3.3 A corpus of physics texts
Let’s work with another corpus of documents, to see what terms are important in a different set of works.
library(gutenbergr)
physics <- gutenberg_download(c(37729, 14725, 13476, 30155),
meta_fields = "author")
physics
#> # A tibble: 15,410 x 3
#> gutenberg_id text author
#> <int> <chr> <chr>
#> 1 13476 "EXPERIMENTS WITH ALTERNATE CURRENTS OF HIGH POTENTIA~ Tesla, Ni~
#> 2 13476 "" Tesla, Ni~
#> 3 13476 "A Lecture Delivered before the Institution of Electr~ Tesla, Ni~
#> 4 13476 "" Tesla, Ni~
#> 5 13476 "by" Tesla, Ni~
#> 6 13476 "" Tesla, Ni~
#> # ... with 15,404 more rows
Count words as usual
physics_words <- physics %>%
unnest_tokens(word, text) %>%
anti_join(stop_words) %>%
count(author, word, sort = TRUE)
physics_words
#> # A tibble: 10,913 x 3
#> author word n
#> <chr> <chr> <int>
#> 1 Galilei, Galileo water 828
#> 2 Galilei, Galileo gravity 240
#> 3 Huygens, Christiaan refraction 218
#> 4 Galilei, Galileo air 211
#> 5 Galilei, Galileo mass 208
#> 6 Huygens, Christiaan light 201
#> # ... with 10,907 more rows
Visualize the highest log odds words (log odds is particularly useful in comparing wrting styles)

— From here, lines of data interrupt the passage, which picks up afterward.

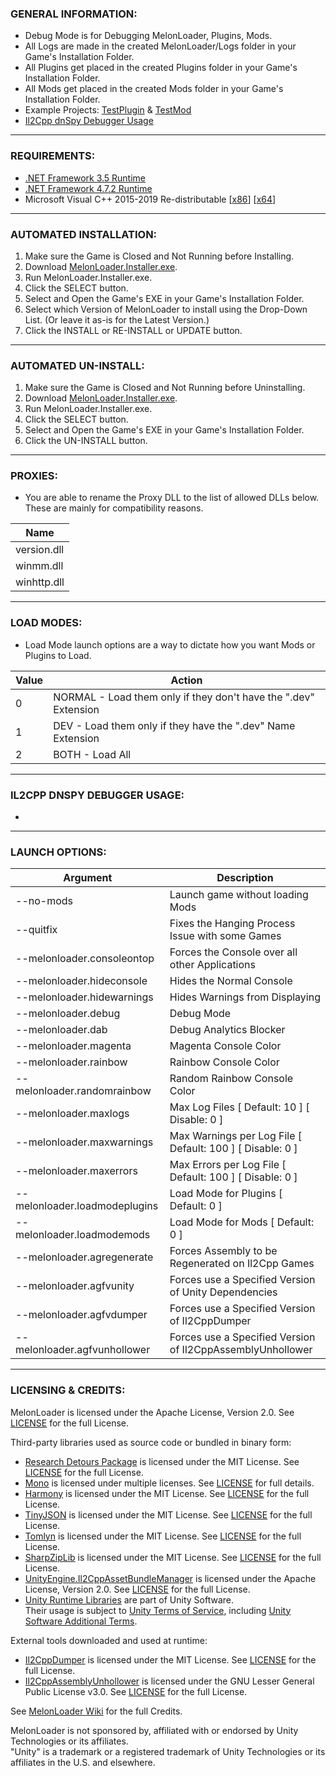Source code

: ### GENERAL INFORMATION:

- Debug Mode is for Debugging MelonLoader, Plugins, Mods.
- All Logs are made in the created MelonLoader/Logs folder in your Game's Installation Folder.
- All Plugins get placed in the created Plugins folder in your Game's Installation Folder.
- All Mods get placed in the created Mods folder in your Game's Installation Folder.
- Example Projects: [TestPlugin](https://github.com/LavaGang/TestPlugin) & [TestMod](https://github.com/LavaGang/TestMod)
- [Il2Cpp dnSpy Debugger Usage](#il2cpp-dnspy-debugger-usage)

---

### REQUIREMENTS:

- [.NET Framework 3.5 Runtime](https://www.microsoft.com/en-us/download/details.aspx?id=21)
- [.NET Framework 4.7.2 Runtime](https://dotnet.microsoft.com/download/dotnet-framework/net472)
- Microsoft Visual C++ 2015-2019 Re-distributable [[x86](https://aka.ms/vs/16/release/vc_redist.x86.exe)] [[x64](https://aka.ms/vs/16/release/vc_redist.x64.exe)]

---

### AUTOMATED INSTALLATION:

1. Make sure the Game is Closed and Not Running before Installing.
2. Download [MelonLoader.Installer.exe](https://github.com/LavaGang/MelonLoader/releases/latest/download/MelonLoader.Installer.exe).
3. Run MelonLoader.Installer.exe.
4. Click the SELECT button.
5. Select and Open the Game's EXE in your Game's Installation Folder.
6. Select which Version of MelonLoader to install using the Drop-Down List.  (Or leave it as-is for the Latest Version.)
7. Click the INSTALL or RE-INSTALL or UPDATE button.

---

### AUTOMATED UN-INSTALL:

1. Make sure the Game is Closed and Not Running before Uninstalling.
2. Download [MelonLoader.Installer.exe](https://github.com/LavaGang/MelonLoader/releases/latest/download/MelonLoader.Installer.exe).
3. Run MelonLoader.Installer.exe.
4. Click the SELECT button.
5. Select and Open the Game's EXE in your Game's Installation Folder.
7. Click the UN-INSTALL button.

---

### PROXIES:

- You are able to rename the Proxy DLL to the list of allowed DLLs below. These are mainly for compatibility reasons.

| Name |
| - |
| version.dll |
| winmm.dll |
| winhttp.dll |

---

### LOAD MODES:

- Load Mode launch options are a way to dictate how you want Mods or Plugins to Load.

| Value | Action |
| - | - |
| 0 | NORMAL - Load them only if they don't have the ".dev" Extension |
| 1 | DEV - Load them only if they have the ".dev" Name Extension |
| 2 | BOTH - Load All |

---

### IL2CPP DNSPY DEBUGGER USAGE:

-

---

### LAUNCH OPTIONS:

| Argument | Description |
| - | - |
| --no-mods | Launch game without loading Mods |
| --quitfix | Fixes the Hanging Process Issue with some Games |
| --melonloader.consoleontop | Forces the Console over all other Applications |
| --melonloader.hideconsole | Hides the Normal Console |
| --melonloader.hidewarnings | Hides Warnings from Displaying |
| --melonloader.debug | Debug Mode |
| --melonloader.dab | Debug Analytics Blocker |
| --melonloader.magenta | Magenta Console Color |
| --melonloader.rainbow | Rainbow Console Color |
| --melonloader.randomrainbow | Random Rainbow Console Color |
| --melonloader.maxlogs | Max Log Files [ Default: 10 ] [ Disable: 0 ] |
| --melonloader.maxwarnings | Max Warnings per Log File [ Default: 100 ] [ Disable: 0 ] |
| --melonloader.maxerrors | Max Errors per Log File [ Default: 100 ] [ Disable: 0 ] |
| --melonloader.loadmodeplugins | Load Mode for Plugins [ Default: 0 ] |
| --melonloader.loadmodemods  | Load Mode for Mods [ Default: 0 ] |
| --melonloader.agregenerate | Forces Assembly to be Regenerated on Il2Cpp Games |
| --melonloader.agfvunity | Forces use a Specified Version of Unity Dependencies |
| --melonloader.agfvdumper | Forces use a Specified Version of Il2CppDumper |
| --melonloader.agfvunhollower | Forces use a Specified Version of Il2CppAssemblyUnhollower |

---

### LICENSING & CREDITS:

MelonLoader is licensed under the Apache License, Version 2.0. See [LICENSE](https://github.com/LavaGang/MelonLoader/blob/master/LICENSE.md) for the full License.

Third-party libraries used as source code or bundled in binary form:
- [Research Detours Package](https://github.com/microsoft/Detours) is licensed under the MIT License. See [LICENSE](https://github.com/LavaGang/MelonLoader/blob/master/Detours/LICENSE.md) for the full License.
- [Mono](https://github.com/Unity-Technologies/mono) is licensed under multiple licenses. See [LICENSE](https://github.com/Unity-Technologies/mono/blob/unity-master/LICENSE) for full details.
- [Harmony](https://github.com/pardeike/Harmony) is licensed under the MIT License. See [LICENSE](https://github.com/LavaGang/MelonLoader/blob/master/MelonLoader/Libs/Harmony/LICENSE) for the full License.
- [TinyJSON](https://github.com/pbhogan/TinyJSON) is licensed under the MIT License. See [LICENSE](https://github.com/LavaGang/MelonLoader/blob/master/MelonLoader/Libs/TinyJSON/LICENSE.md) for the full License.
- [Tomlyn](https://github.com/xoofx/Tomlyn) is licensed under the MIT License. See [LICENSE](https://github.com/LavaGang/MelonLoader/blob/master/MelonLoader/Libs/Tomlyn/license.txt) for the full License.
- [SharpZipLib](https://github.com/icsharpcode/SharpZipLib) is licensed under the MIT License. See [LICENSE](https://github.com/LavaGang/MelonLoader/blob/master/MelonLoader/Libs/SharpZipLib/LICENSE.txt) for the full License.
- [UnityEngine.Il2CppAssetBundleManager](https://github.com/LavaGang/UnityEngine.Il2CppAssetBundleManager) is licensed under the Apache License, Version 2.0. See [LICENSE](https://github.com/LavaGang/UnityEngine.Il2CppAssetBundleManager/blob/master/LICENSE.md) for the full License.
- [Unity Runtime Libraries](https://github.com/LavaGang/Unity-Runtime-Libraries) are part of Unity Software.  
Their usage is subject to [Unity Terms of Service](https://unity3d.com/legal/terms-of-service), including [Unity Software Additional Terms](https://unity3d.com/legal/terms-of-service/software).

External tools downloaded and used at runtime:
- [Il2CppDumper](https://github.com/Perfare/Il2CppDumper) is licensed under the MIT License. See [LICENSE](https://github.com/Perfare/Il2CppDumper/blob/master/LICENSE) for the full License.
- [Il2CppAssemblyUnhollower](https://github.com/knah/Il2CppAssemblyUnhollower) is licensed under the GNU Lesser General Public License v3.0. See [LICENSE](https://github.com/knah/Il2CppAssemblyUnhollower/blob/master/LICENSE) for the full License.

See [MelonLoader Wiki](https://melonwiki.xyz/#/credits) for the full Credits.

MelonLoader is not sponsored by, affiliated with or endorsed by Unity Technologies or its affiliates.  
"Unity" is a trademark or a registered trademark of Unity Technologies or its affiliates in the U.S. and elsewhere.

plot_physics <- physics_words %>%
bind_log_odds(word, author, n) %>%
mutate(word = fct_reorder(word, log_odds)) %>%
mutate(author = factor(author, levels = c("Galilei, Galileo",
"Huygens, Christiaan",
"Tesla, Nikola",
"Einstein, Albert")))
plot_physics %>%
group_by(author) %>%
top_n(15, log_odds) %>%
ungroup() %>%
facet_bar(y = word, x = log_odds, by = author)
Why there is _k
and _x
in Einstein’s text ?
physics %>%
filter(author == "Einstein, Albert",
str_detect(text, "_[kx]_?")) %>%
select(text)
#> # A tibble: 97 x 1
#> text
#> <chr>
#> 1 co-ordinates (_x, y, z_) which can be dropped from the scene of the
#> 2 space with respect to _K_ by the three perpendiculars _x, y, z_ on the
#> 3 time by corresponding values _x', y', z', t'_, which of course are not
#> 4 identical with _x, y, z, t_. It has already been set forth in detail
#> 5 manner. What are the values _x', y', z', t'_, of an event with respect
#> 6 to _K'_, when the magnitudes _x, y, z, t_, of the same event with
#> # ... with 91 more rows
Some cleaning up of the text may be in demand. Also notice that there are separate “co” and “ordinate” items in the high tf-idf words for the Einstein text; the unnest_tokens()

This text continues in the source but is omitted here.